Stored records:
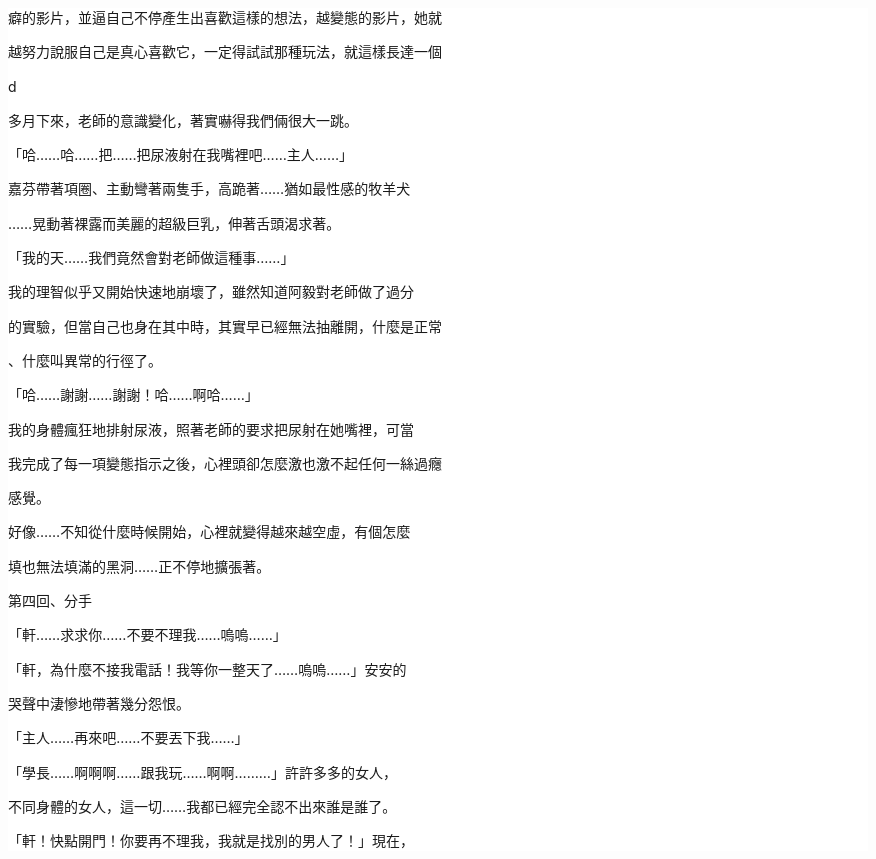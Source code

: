 癖的影片，並逼自己不停產生出喜歡這樣的想法，越變態的影片，她就

越努力說服自己是真心喜歡它，一定得試試那種玩法，就這樣長達一個

d

多月下來，老師的意識變化，著實嚇得我們倆很大一跳。

「哈……哈……把……把尿液射在我嘴裡吧……主人……」

嘉芬帶著項圈、主動彎著兩隻手，高跪著……猶如最性感的牧羊犬



……晃動著裸露而美麗的超級巨乳，伸著舌頭渴求著。

「我的天……我們竟然會對老師做這種事……」



我的理智似乎又開始快速地崩壞了，雖然知道阿毅對老師做了過分

的實驗，但當自己也身在其中時，其實早已經無法抽離開，什麼是正常



、什麼叫異常的行徑了。



「哈……謝謝……謝謝！哈……啊哈……」

我的身體瘋狂地排射尿液，照著老師的要求把尿射在她嘴裡，可當



我完成了每一項變態指示之後，心裡頭卻怎麼激也激不起任何一絲過癮

感覺。



好像……不知從什麼時候開始，心裡就變得越來越空虛，有個怎麼

填也無法填滿的黑洞……正不停地擴張著。

第四回、分手

「軒……求求你……不要不理我……嗚嗚……」



「軒，為什麼不接我電話！我等你一整天了……嗚嗚……」安安的



哭聲中淒慘地帶著幾分怨恨。



「主人……再來吧……不要丟下我……」



「學長……啊啊啊……跟我玩……啊啊………」許許多多的女人，



不同身體的女人，這一切……我都已經完全認不出來誰是誰了。

「軒！快點開門！你要再不理我，我就是找別的男人了！」現在，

**THE PROBLEM:**
Each entry above must be set down word for word; none of its pictures belong in the copy.

**WRITTEN RESPONSE:**
Source code

: 癖的影片，並逼自己不停產生出喜歡這樣的想法，越變態的影片，她就

越努力說服自己是真心喜歡它，一定得試試那種玩法，就這樣長達一個

d

多月下來，老師的意識變化，著實嚇得我們倆很大一跳。

「哈……哈……把……把尿液射在我嘴裡吧……主人……」

嘉芬帶著項圈、主動彎著兩隻手，高跪著……猶如最性感的牧羊犬



……晃動著裸露而美麗的超級巨乳，伸著舌頭渴求著。

「我的天……我們竟然會對老師做這種事……」



我的理智似乎又開始快速地崩壞了，雖然知道阿毅對老師做了過分

的實驗，但當自己也身在其中時，其實早已經無法抽離開，什麼是正常



、什麼叫異常的行徑了。



「哈……謝謝……謝謝！哈……啊哈……」

我的身體瘋狂地排射尿液，照著老師的要求把尿射在她嘴裡，可當



我完成了每一項變態指示之後，心裡頭卻怎麼激也激不起任何一絲過癮

感覺。



好像……不知從什麼時候開始，心裡就變得越來越空虛，有個怎麼

填也無法填滿的黑洞……正不停地擴張著。

第四回、分手

「軒……求求你……不要不理我……嗚嗚……」



「軒，為什麼不接我電話！我等你一整天了……嗚嗚……」安安的



哭聲中淒慘地帶著幾分怨恨。



「主人……再來吧……不要丟下我……」



「學長……啊啊啊……跟我玩……啊啊………」許許多多的女人，



不同身體的女人，這一切……我都已經完全認不出來誰是誰了。

「軒！快點開門！你要再不理我，我就是找別的男人了！」現在，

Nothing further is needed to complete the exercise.